• **Problem description**: What is the number of lines in the data that include the string "conectar"? Give it by itself.

┄┄┄┄┄┄

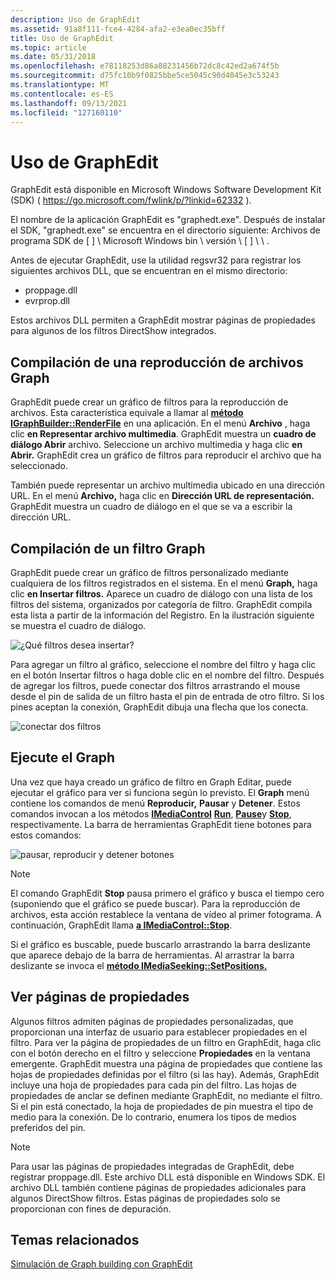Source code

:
 ```yaml
---
description: Uso de GraphEdit
ms.assetid: 91a8f111-fce4-4284-afa2-e3ea0ec35bff
title: Uso de GraphEdit
ms.topic: article
ms.date: 05/31/2018
ms.openlocfilehash: e78118253d86a88231456b72dc8c42ed2a674f5b
ms.sourcegitcommit: d75fc10b9f0825bbe5ce5045c90d4045e3c53243
ms.translationtype: MT
ms.contentlocale: es-ES
ms.lasthandoff: 09/13/2021
ms.locfileid: "127160110"
---
```

# <a name="using-graphedit"></a>Uso de GraphEdit

GraphEdit está disponible en Microsoft Windows Software Development Kit (SDK) ( <https://go.microsoft.com/fwlink/p/?linkid=62332> ).

El nombre de la aplicación GraphEdit es "graphedt.exe". Después de instalar el SDK, "graphedt.exe" se encuentra en el directorio siguiente: Archivos de programa SDK de \[ \] \\ Microsoft Windows bin \\ versión \\ \[ \] \\ \\ .

Antes de ejecutar GraphEdit, use la utilidad regsvr32 para registrar los siguientes archivos DLL, que se encuentran en el mismo directorio:

-   proppage.dll
-   evrprop.dll

Estos archivos DLL permiten a GraphEdit mostrar páginas de propiedades para algunos de los filtros DirectShow integrados.

## <a name="build-a-file-playback-graph"></a>Compilación de una reproducción de archivos Graph

GraphEdit puede crear un gráfico de filtros para la reproducción de archivos. Esta característica equivale a llamar al [**método IGraphBuilder::RenderFile**](/windows/desktop/api/Strmif/nf-strmif-igraphbuilder-renderfile) en una aplicación. En el menú **Archivo** , haga clic **en Representar archivo multimedia**. GraphEdit muestra un **cuadro de diálogo Abrir** archivo. Seleccione un archivo multimedia y haga clic **en Abrir.** GraphEdit crea un gráfico de filtros para reproducir el archivo que ha seleccionado.

También puede representar un archivo multimedia ubicado en una dirección URL. En el menú **Archivo,** haga clic en **Dirección URL de representación.** GraphEdit muestra un cuadro de diálogo en el que se va a escribir la dirección URL.

## <a name="build-a-filter-graph"></a>Compilación de un filtro Graph

GraphEdit puede crear un gráfico de filtros personalizado mediante cualquiera de los filtros registrados en el sistema. En el menú **Graph,** haga clic **en Insertar filtros.** Aparece un cuadro de diálogo con una lista de los filtros del sistema, organizados por categoría de filtro. GraphEdit compila esta lista a partir de la información del Registro. En la ilustración siguiente se muestra el cuadro de diálogo.

![¿Qué filtros desea insertar?](images/gedit12.png)

Para agregar un filtro al gráfico, seleccione el  nombre del filtro y haga clic en el botón Insertar filtros o haga doble clic en el nombre del filtro. Después de agregar los filtros, puede conectar dos filtros arrastrando el mouse desde el pin de salida de un filtro hasta el pin de entrada de otro filtro. Si los pines aceptan la conexión, GraphEdit dibuja una flecha que los conecta.

![conectar dos filtros](images/gedit-connect.png)

## <a name="run-the-graph"></a>Ejecute el Graph

Una vez que haya creado un gráfico de filtro en Graph Editar, puede ejecutar el gráfico para ver si funciona según lo previsto. El **Graph** menú contiene los comandos de menú **Reproducir,** **Pausar** y **Detener**. Estos comandos invocan a los métodos [**IMediaControl**](/windows/desktop/api/Control/nn-control-imediacontrol) [**Run**](/windows/desktop/api/Control/nf-control-imediacontrol-run), [**Pause**](/windows/desktop/api/Control/nf-control-imediacontrol-pause)y [**Stop**](/windows/desktop/api/Control/nf-control-imediacontrol-stop), respectivamente. La barra de herramientas GraphEdit tiene botones para estos comandos:

![pausar, reproducir y detener botones](images/gedit-toolbar.png)

> [!Note]  
> El comando GraphEdit **Stop** pausa primero el gráfico y busca el tiempo cero (suponiendo que el gráfico se puede buscar). Para la reproducción de archivos, esta acción restablece la ventana de vídeo al primer fotograma. A continuación, GraphEdit llama [**a IMediaControl::Stop**](/windows/desktop/api/Control/nf-control-imediacontrol-stop).

 

Si el gráfico es buscable, puede buscarlo arrastrando la barra deslizante que aparece debajo de la barra de herramientas. Al arrastrar la barra deslizante se invoca el [**método IMediaSeeking::SetPositions.**](/windows/desktop/api/Strmif/nf-strmif-imediaseeking-setpositions)

## <a name="view-property-pages"></a>Ver páginas de propiedades

Algunos filtros admiten páginas de propiedades personalizadas, que proporcionan una interfaz de usuario para establecer propiedades en el filtro. Para ver la página de propiedades de un filtro en GraphEdit, haga clic con el botón derecho en el filtro y seleccione **Propiedades** en la ventana emergente. GraphEdit muestra una página de propiedades que contiene las hojas de propiedades definidas por el filtro (si las hay). Además, GraphEdit incluye una hoja de propiedades para cada pin del filtro. Las hojas de propiedades de anclar se definen mediante GraphEdit, no mediante el filtro. Si el pin está conectado, la hoja de propiedades de pin muestra el tipo de medio para la conexión. De lo contrario, enumera los tipos de medios preferidos del pin.

> [!Note]  
> Para usar las páginas de propiedades integradas de GraphEdit, debe registrar proppage.dll. Este archivo DLL está disponible en Windows SDK. El archivo DLL también contiene páginas de propiedades adicionales para algunos DirectShow filtros. Estas páginas de propiedades solo se proporcionan con fines de depuración.

 

## <a name="related-topics"></a>Temas relacionados

<dl> <dt>

[Simulación de Graph building con GraphEdit](simulating-graph-building-with-graphedit.md)
</dt> </dl>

┄┄┄┄┄┄

• **Completed task**: 2